Nasz konkurs – mimo dużego stopnia trudności – cieszy się wielkim powodzeniem. Do redakcji napłynęło już 811 kuponów. Czytelnicy bardzo rzadko korzystają z ulgi (ważne są kupony z minimum trzema odpowiedziami) i przysyłają po 10, a niekiedy nawet i więcej propozycji.
Wielu czytelników dołącza listy z komentarzami oraz nowymi wyrazami do spolszczenia. Obszerne fragmenty korespondencji opublikujemy w następnym numerze wraz z rozstrzygnięciem drugiego etapu konkursu. Przypominamy, że po jego zakończeniu wydrukujemy listę najciekawszych pomysłów językowych.

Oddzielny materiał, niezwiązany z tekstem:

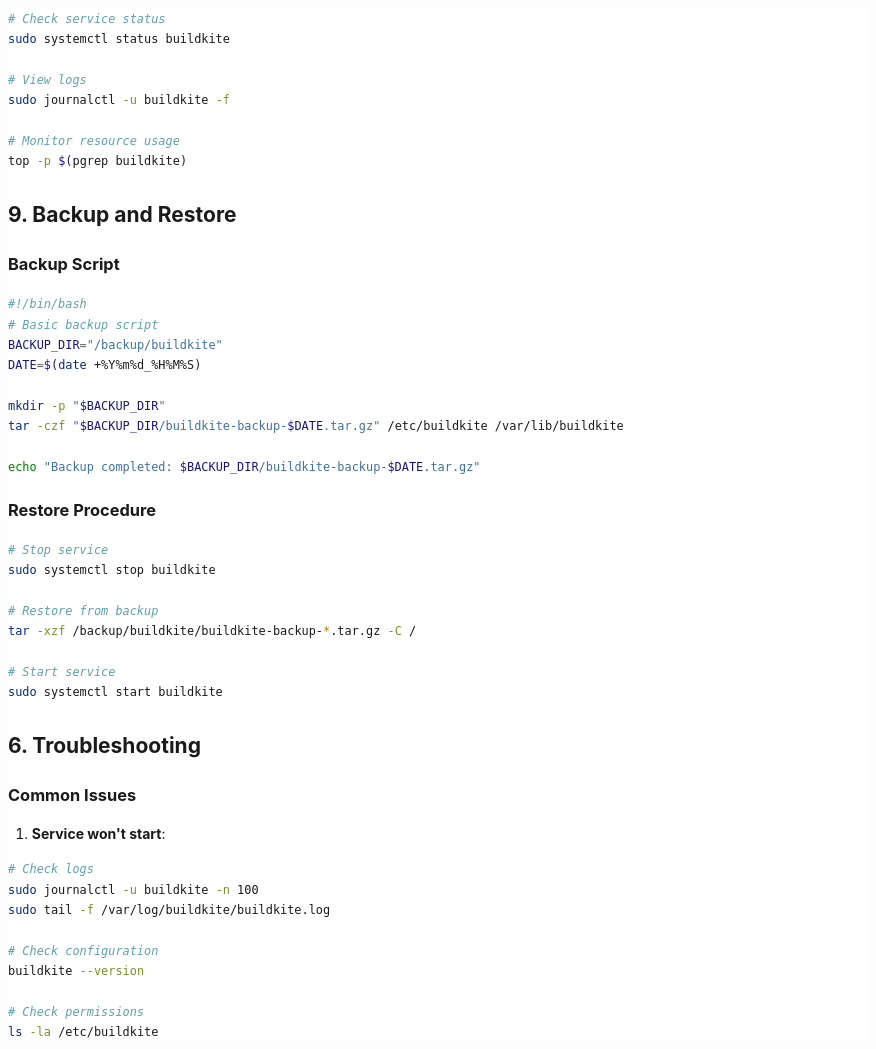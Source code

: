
 ```bash
# Check service status
sudo systemctl status buildkite

# View logs
sudo journalctl -u buildkite -f

# Monitor resource usage
top -p $(pgrep buildkite)
```

## 9. Backup and Restore

### Backup Script

```bash
#!/bin/bash
# Basic backup script
BACKUP_DIR="/backup/buildkite"
DATE=$(date +%Y%m%d_%H%M%S)

mkdir -p "$BACKUP_DIR"
tar -czf "$BACKUP_DIR/buildkite-backup-$DATE.tar.gz" /etc/buildkite /var/lib/buildkite

echo "Backup completed: $BACKUP_DIR/buildkite-backup-$DATE.tar.gz"
```

### Restore Procedure

```bash
# Stop service
sudo systemctl stop buildkite

# Restore from backup
tar -xzf /backup/buildkite/buildkite-backup-*.tar.gz -C /

# Start service
sudo systemctl start buildkite
```

## 6. Troubleshooting

### Common Issues

1. **Service won't start**:
```bash
# Check logs
sudo journalctl -u buildkite -n 100
sudo tail -f /var/log/buildkite/buildkite.log

# Check configuration
buildkite --version

# Check permissions
ls -la /etc/buildkite
```
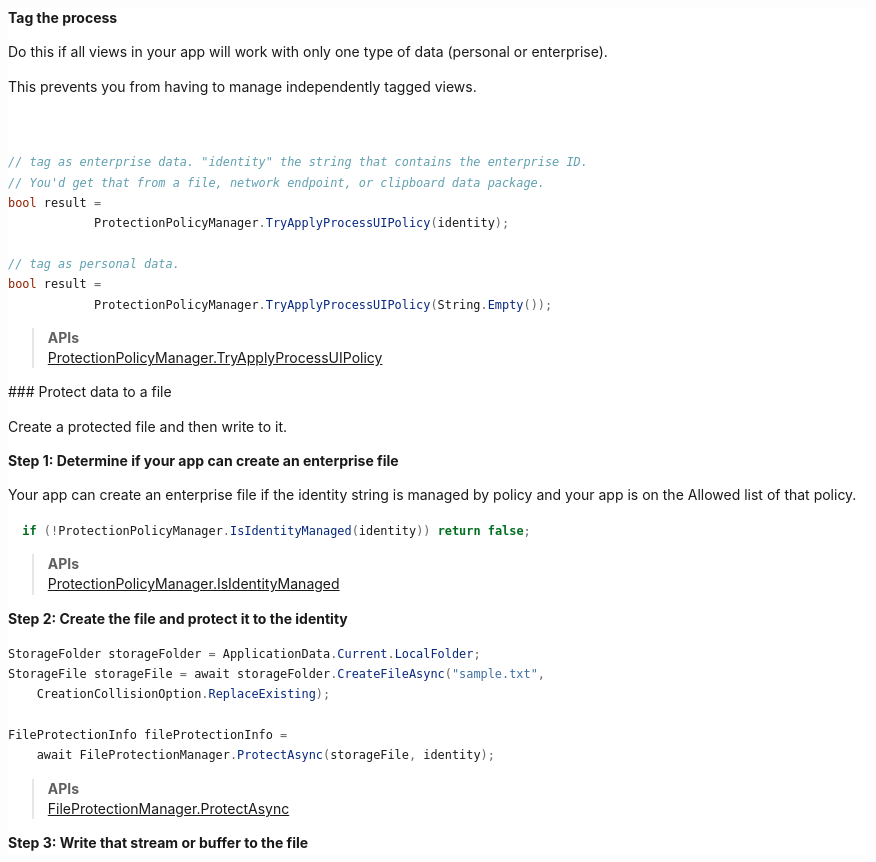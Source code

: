 **Tag the process**

Do this if all views in your app will work with only one type of data (personal or enterprise).

This prevents you from having to manage independently tagged views.

```csharp


// tag as enterprise data. "identity" the string that contains the enterprise ID.
// You'd get that from a file, network endpoint, or clipboard data package.
bool result =
            ProtectionPolicyManager.TryApplyProcessUIPolicy(identity);

// tag as personal data.
bool result =
            ProtectionPolicyManager.TryApplyProcessUIPolicy(String.Empty());
```

> **APIs** <br>
[ProtectionPolicyManager.TryApplyProcessUIPolicy](https://msdn.microsoft.com/library/windows/apps/windows.security.enterprisedata.protectionpolicymanager.tryapplyprocessuipolicy.aspx)

<span id="protect-file" />
### Protect data to a file

Create a protected file and then write to it.

**Step 1: Determine if your app can create an enterprise file**

Your app can create an enterprise file if the identity string is managed by policy and your app is on the Allowed list of that policy.

```csharp
  if (!ProtectionPolicyManager.IsIdentityManaged(identity)) return false;
```

> **APIs** <br>
[ProtectionPolicyManager.IsIdentityManaged](https://msdn.microsoft.com/library/windows/apps/windows.security.enterprisedata.protectionpolicymanager.isidentitymanaged.aspx)


**Step 2: Create the file and protect it to the identity**

```csharp
StorageFolder storageFolder = ApplicationData.Current.LocalFolder;
StorageFile storageFile = await storageFolder.CreateFileAsync("sample.txt",
    CreationCollisionOption.ReplaceExisting);

FileProtectionInfo fileProtectionInfo =
    await FileProtectionManager.ProtectAsync(storageFile, identity);
```

> **APIs** <br>
[FileProtectionManager.ProtectAsync](https://msdn.microsoft.com/library/windows/apps/windows.security.enterprisedata.fileprotectionmanager.protectasync.aspx)

**Step 3: Write that stream or buffer to the file**
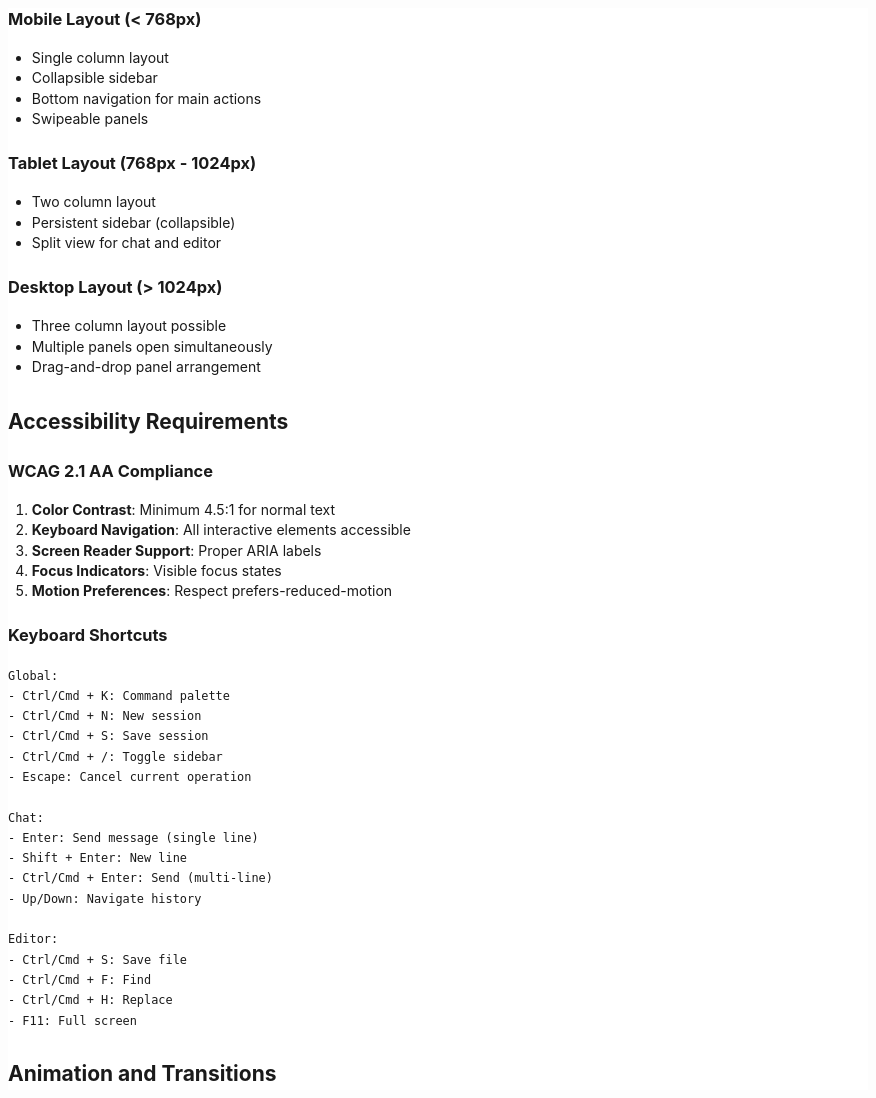 ### Mobile Layout (< 768px)
- Single column layout
- Collapsible sidebar
- Bottom navigation for main actions
- Swipeable panels

### Tablet Layout (768px - 1024px)
- Two column layout
- Persistent sidebar (collapsible)
- Split view for chat and editor

### Desktop Layout (> 1024px)
- Three column layout possible
- Multiple panels open simultaneously
- Drag-and-drop panel arrangement

## Accessibility Requirements

### WCAG 2.1 AA Compliance
1. **Color Contrast**: Minimum 4.5:1 for normal text
2. **Keyboard Navigation**: All interactive elements accessible
3. **Screen Reader Support**: Proper ARIA labels
4. **Focus Indicators**: Visible focus states
5. **Motion Preferences**: Respect prefers-reduced-motion

### Keyboard Shortcuts
```
Global:
- Ctrl/Cmd + K: Command palette
- Ctrl/Cmd + N: New session
- Ctrl/Cmd + S: Save session
- Ctrl/Cmd + /: Toggle sidebar
- Escape: Cancel current operation

Chat:
- Enter: Send message (single line)
- Shift + Enter: New line
- Ctrl/Cmd + Enter: Send (multi-line)
- Up/Down: Navigate history

Editor:
- Ctrl/Cmd + S: Save file
- Ctrl/Cmd + F: Find
- Ctrl/Cmd + H: Replace
- F11: Full screen
```

## Animation and Transitions
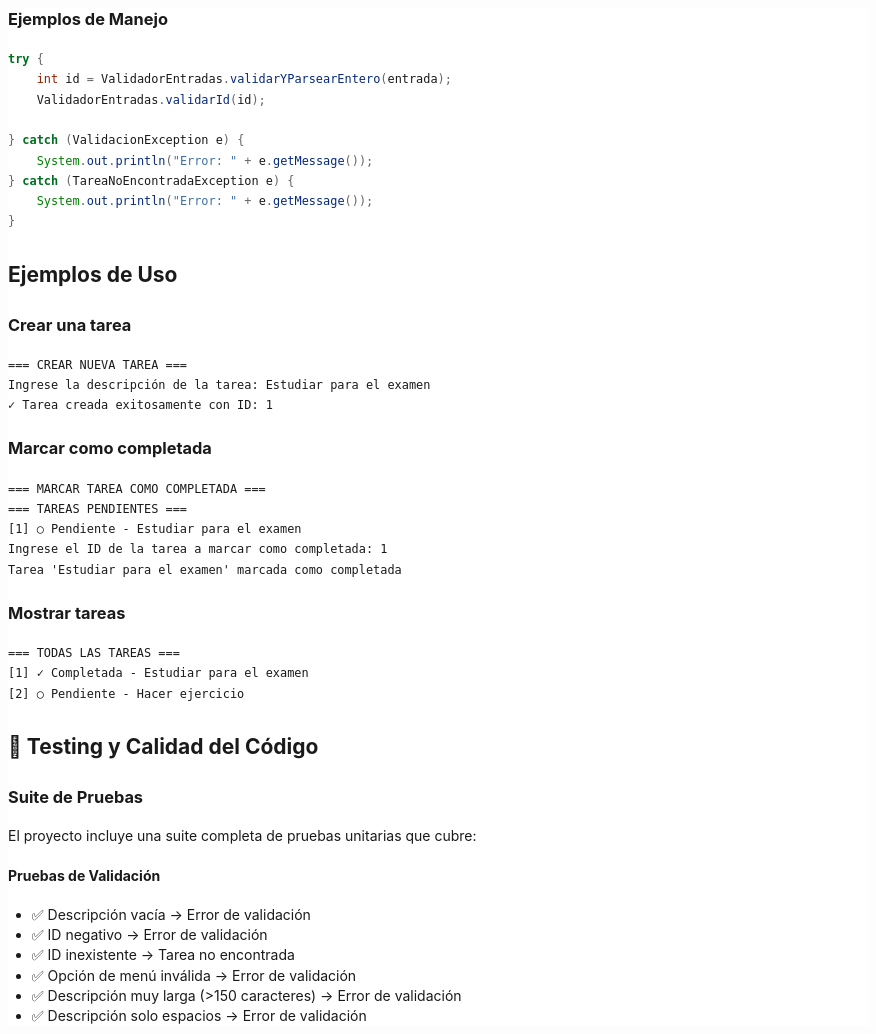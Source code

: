 ### Ejemplos de Manejo
```java
try {
    int id = ValidadorEntradas.validarYParsearEntero(entrada);
    ValidadorEntradas.validarId(id);

} catch (ValidacionException e) {
    System.out.println("Error: " + e.getMessage());
} catch (TareaNoEncontradaException e) {
    System.out.println("Error: " + e.getMessage());
}
```

## Ejemplos de Uso

### Crear una tarea
```
=== CREAR NUEVA TAREA ===
Ingrese la descripción de la tarea: Estudiar para el examen
✓ Tarea creada exitosamente con ID: 1
```

### Marcar como completada
```
=== MARCAR TAREA COMO COMPLETADA ===
=== TAREAS PENDIENTES ===
[1] ○ Pendiente - Estudiar para el examen
Ingrese el ID de la tarea a marcar como completada: 1
Tarea 'Estudiar para el examen' marcada como completada
```

### Mostrar tareas
```
=== TODAS LAS TAREAS ===
[1] ✓ Completada - Estudiar para el examen
[2] ○ Pendiente - Hacer ejercicio
```

## 🧪 Testing y Calidad del Código

### Suite de Pruebas
El proyecto incluye una suite completa de pruebas unitarias que cubre:

#### Pruebas de Validación
- ✅ Descripción vacía → Error de validación
- ✅ ID negativo → Error de validación  
- ✅ ID inexistente → Tarea no encontrada
- ✅ Opción de menú inválida → Error de validación
- ✅ Descripción muy larga (>150 caracteres) → Error de validación
- ✅ Descripción solo espacios → Error de validación

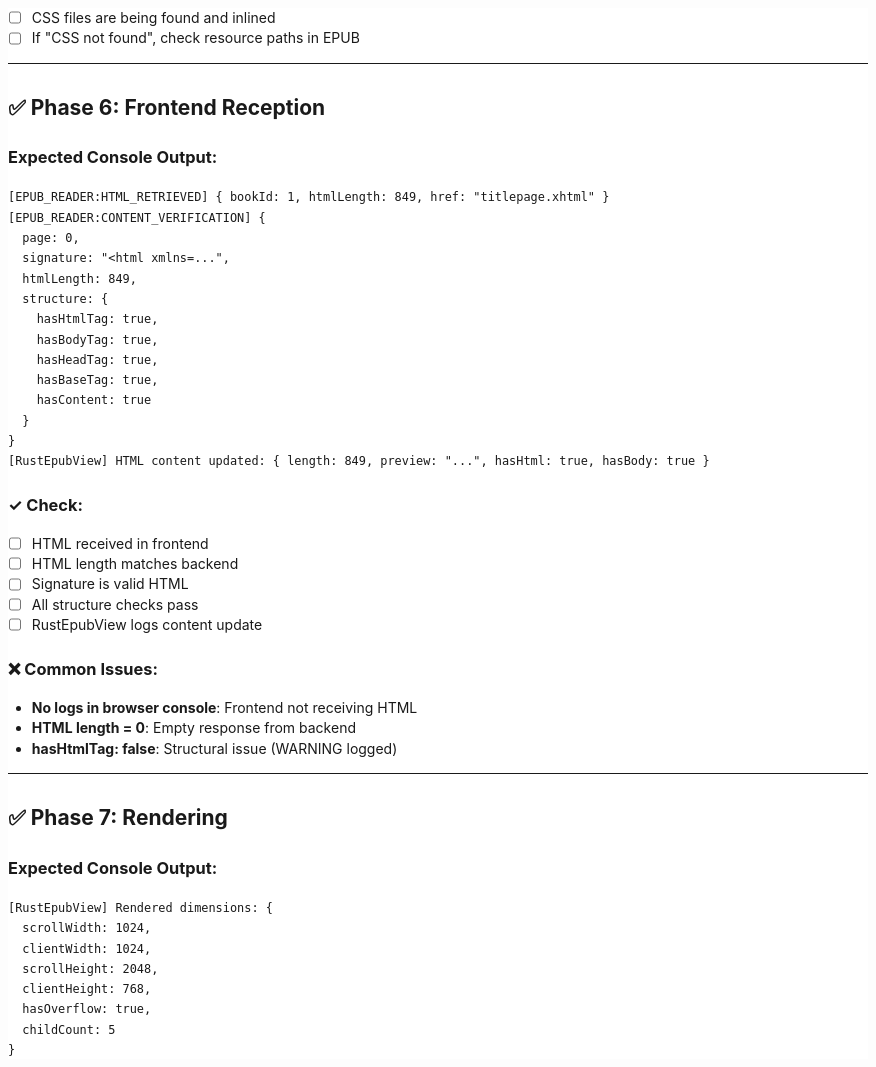 - [ ] CSS files are being found and inlined
- [ ] If "CSS not found", check resource paths in EPUB

---

## ✅ Phase 6: Frontend Reception

### Expected Console Output:

```
[EPUB_READER:HTML_RETRIEVED] { bookId: 1, htmlLength: 849, href: "titlepage.xhtml" }
[EPUB_READER:CONTENT_VERIFICATION] {
  page: 0,
  signature: "<html xmlns=...",
  htmlLength: 849,
  structure: {
    hasHtmlTag: true,
    hasBodyTag: true,
    hasHeadTag: true,
    hasBaseTag: true,
    hasContent: true
  }
}
[RustEpubView] HTML content updated: { length: 849, preview: "...", hasHtml: true, hasBody: true }
```

### ✓ Check:

- [ ] HTML received in frontend
- [ ] HTML length matches backend
- [ ] Signature is valid HTML
- [ ] All structure checks pass
- [ ] RustEpubView logs content update

### ❌ Common Issues:

- **No logs in browser console**: Frontend not receiving HTML
- **HTML length = 0**: Empty response from backend
- **hasHtmlTag: false**: Structural issue (WARNING logged)

---

## ✅ Phase 7: Rendering

### Expected Console Output:

```
[RustEpubView] Rendered dimensions: {
  scrollWidth: 1024,
  clientWidth: 1024,
  scrollHeight: 2048,
  clientHeight: 768,
  hasOverflow: true,
  childCount: 5
}
```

Przedstawiamy komentarz naszego eksperta dra Mirosława Bańki, kierownika Redakcji Słowników Języka Polskiego Wydawnictwa Naukowego PWN, dotyczący propozycji zgłoszonych w pierwszym odcinku:
Jeśliby pójść za głosem większości czytelników, to obce wyrazy w polszczyźnie należałoby polszczyć za pomocą najróżniejszych i najdziwniejszych złożeń lub innych wyrazów pochodnych. Na przykład snowboard nazywałby się śniegodeską (to zresztą dosłowne tłumaczenie), deskonartą lub śniegulcem, a zamiast caravaning mówilibyśmy motowlokizm, tabornictwo, przyczeping lub nawet budaholotur.